Time Complexity: O(Nlog(N)) as the program uses a while loop to generate and add 2*m numbers to the array in each iteration, where m is the number of elements added to the array in the previous iteration.

Auxiliary Space: O(N) because the program creates an array of size n+1 to store the first n numbers in the number system with only 3 and 4

Better Approach (using bits) :

This idea was suggested by Arjun J (https://auth.geeksforgeeks.org/user/camsboyfriend/profile).

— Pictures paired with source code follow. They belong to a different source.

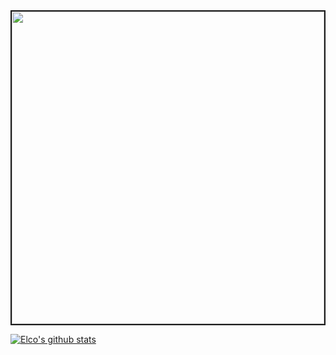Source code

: <!--- ![Highway gif](highway_name.gif) ---> 


  <img src="highway_name.gif" width="500" border="2">



[![Elco's github stats](https://github-readme-stats.vercel.app/api?username=ElcovRijswijk&count_private=true&show_icons=true&theme=algolia)](https://github.com/anuraghazra/github-readme-stats)

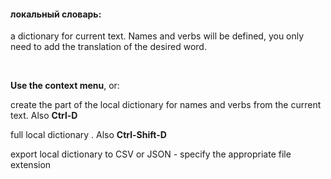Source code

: #### локальный словарь:

a dictionary for current text. Names and verbs will be defined, you only need to add the translation of the desired word.

&nbsp;

**Use the context menu**, or:

create the <span data-createlocalchunk = "local-chunk" class = "link"> part of the local dictionary </span> for names and verbs from the current text. Also **Ctrl-D**

<span data-localdictfull = "local-dict-full" class = "link"> full local dictionary </span>. Also **Ctrl-Shift-D**

export <span data-section = "home" class = "link"> local dictionary </span> to CSV or JSON - specify the appropriate file extension

&nbsp;
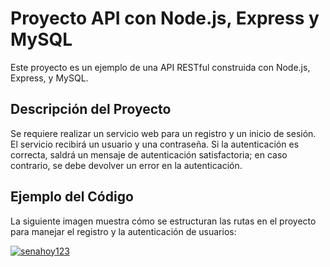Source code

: # Proyecto API con Node.js, Express y MySQL

Este proyecto es un ejemplo de una API RESTful construida con Node.js, Express, y MySQL.

## Descripción del Proyecto

Se requiere realizar un servicio web para un registro y un inicio de sesión. El servicio recibirá un usuario y una contraseña. Si la autenticación es correcta, saldrá un mensaje de autenticación satisfactoria; en caso contrario, se debe devolver un error en la autenticación.

## Ejemplo del Código

La siguiente imagen muestra cómo se estructuran las rutas en el proyecto para manejar el registro y la autenticación de usuarios:

<a href="https://ibb.co/4TJ2w20"><img src="https://i.ibb.co/1qbMYM4/senahoy123.png" alt="senahoy123" border="0"></a>

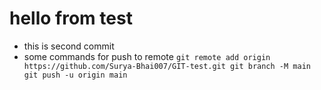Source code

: # hello from test

- this is second commit
- some commands for push to remote
`git remote add origin https://github.com/Surya-Bhai007/GIT-test.git
git branch -M main
git push -u origin main`

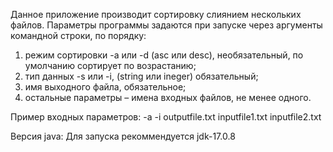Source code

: Данное приложение производит сортировку слиянием нескольких файлов.
Параметры программы задаются при запуске через аргументы командной строки, по порядку: 
1. режим сортировки -a или -d (asc или desc), необязательный, по умолчанию сортирует по возрастанию; 
2. тип данных -s или -i, (string или ineger) обязательный; 
3. имя выходного файла, обязательное; 
4. остальные параметры – имена входных файлов, не менее одного.

Пример входных параметров:
-a -i outputfile.txt inputfile1.txt inputfile2.txt

Версия java:
Для запуска рекоммендуется jdk-17.0.8

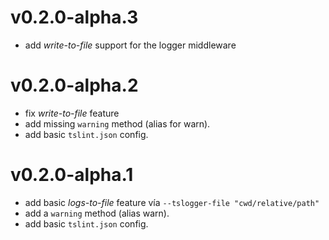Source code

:# v0.2.0-alpha.3

+ add *write-to-file* support for the logger middleware

# v0.2.0-alpha.2

+ fix *write-to-file* feature
+ add missing `warning` method (alias for warn).
+ add basic `tslint.json` config.

# v0.2.0-alpha.1

+ add basic *logs-to-file* feature vía `--tslogger-file "cwd/relative/path"`
+ add a `warning` method (alias warn).
+ add basic `tslint.json` config.

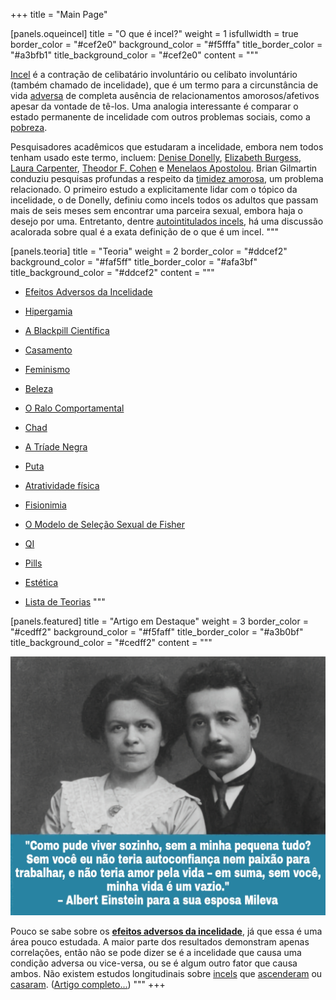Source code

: +++
title = "Main Page"

[panels.oqueincel]
title = "O que é incel?"
weight = 1
isfullwidth = true
border_color = "#cef2e0"
background_color = "#f5fffa"
title_border_color = "#a3bfb1"
title_background_color = "#cef2e0"
content = """

[Incel](/w/incel) é a contração de celibatário involuntário ou celibato involuntário (também chamado de incelidade), que é um termo para a circunstância de vida [adversa](/w/efeitos-adversos-da-incelidade) de completa ausência de relacionamentos amorosos/afetivos apesar da vontade de tê-los. Uma analogia interessante é comparar o estado permanente de incelidade com outros problemas sociais, como a [pobreza](/w/pauper).



Pesquisadores acadêmicos que estudaram a incelidade, embora nem todos tenham usado este termo, incluem: [Denise Donelly](/w/denise-donelly), [Elizabeth Burgess](/w/elizabeth-burguess), [Laura Carpenter](/w/laura-carpenter), [Theodor F. Cohen](/w/theodor-f-cohen) e [Menelaos Apostolou](/w/menelaos-apostolou). Brian Gilmartin conduziu pesquisas profundas a respeito da [timidez amorosa](/w/timidez-amorosa), um problema relacionado. O primeiro estudo a explicitamente lidar com o tópico da incelidade, o de Donelly, definiu como incels todos os adultos que passam mais de seis meses sem encontrar uma parceira sexual, embora haja o desejo por uma. Entretanto, dentre [autointitulados incels](/w/linha-tempo-incelosfera#2020), há uma discussão acalorada sobre qual é a exata definição de o que é um incel.
"""

[panels.teoria]
title = "Teoria"
weight = 2
border_color = "#ddcef2"
background_color = "#faf5ff"
title_border_color = "#afa3bf"
title_background_color = "#ddcef2"
content = """

* [Efeitos Adversos da Incelidade](/w/efeitos-adversos-da-incelidade)

* [Hipergamia](/w/hipergamia) 

* [A Blackpill Científica](/w/blackpill-cientifica)

* [Casamento](/w/casamento)

* [Feminismo](/w/feminismo)

* [Beleza](/w/beleza)

* [O Ralo Comportamental](/w/ralo-comportamental)

* [Chad](/w/chad)

* [A Tríade Negra](/w/triade-negra)

* [Puta](/w/puta)

* [Atratividade física](/w/atratividade-fisica)

* [Fisionimia](/w/fisionomia)

* [O Modelo de Seleção Sexual de Fisher](/w/modelo-selecao-sexual-fisher)

* [QI](/w/qi)

* [Pills](/w/pills)

* [Estética](/w/estetica)

* [Lista de Teorias](/categorias/teorias)
"""

[panels.featured]
title = "Artigo em Destaque"
weight = 3
border_color = "#cedff2"
background_color = "#f5faff"
title_border_color = "#a3b0bf"
title_background_color = "#cedff2"
content = """

![A importância de uma esposa.](einstein-mileva.jpg "")



Pouco se sabe sobre os **[efeitos adversos da incelidade](/w/efeitos-adversos-da-incelidade)**, já que essa é uma área pouco estudada. A maior parte dos resultados demonstram apenas correlações, então não se pode dizer se é a incelidade que causa uma condição adversa ou vice-versa, ou se é algum outro fator que causa ambos. Não existem estudos longitudinais sobre [incels](/w/incel) que [ascenderam](/w/ascencao) ou [casaram](/w/casamento). ([Artigo completo...](/w/efeitos-adversos-da-incelidade))
"""
+++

The idea here is, as we are going to deal with only two numbers, i.e., 3 and 4, so we can just compare them with binary numbers.

Explanation :

1)  3   -  0     (0)
2) 4 - 1 (1)

3) 33 - 00 (0)
4) 34 - 01 (1)
5) 43 - 10 (2)
6) 44 - 11 (3)

7) 333 - 000 (0)
8) 334 - 001 (1)
9) 343 - 010 (2)
10) 344 - 011 (3)
11) 433 - 100 (4)
12) 434 - 101 (5)
13) 443 - 110 (6)
14) 444 - 111 (7)
15) 3333 - 1000 (8)

Here we can note that 

  1. Every (n – 1)’th number gets a new digit where n is a power of 2
  2. Whenever a new digit is added we start the counting binary numbers from 0.
  3. 0 in binary form corresponds to 3 in our number system and similarly corresponds to 4.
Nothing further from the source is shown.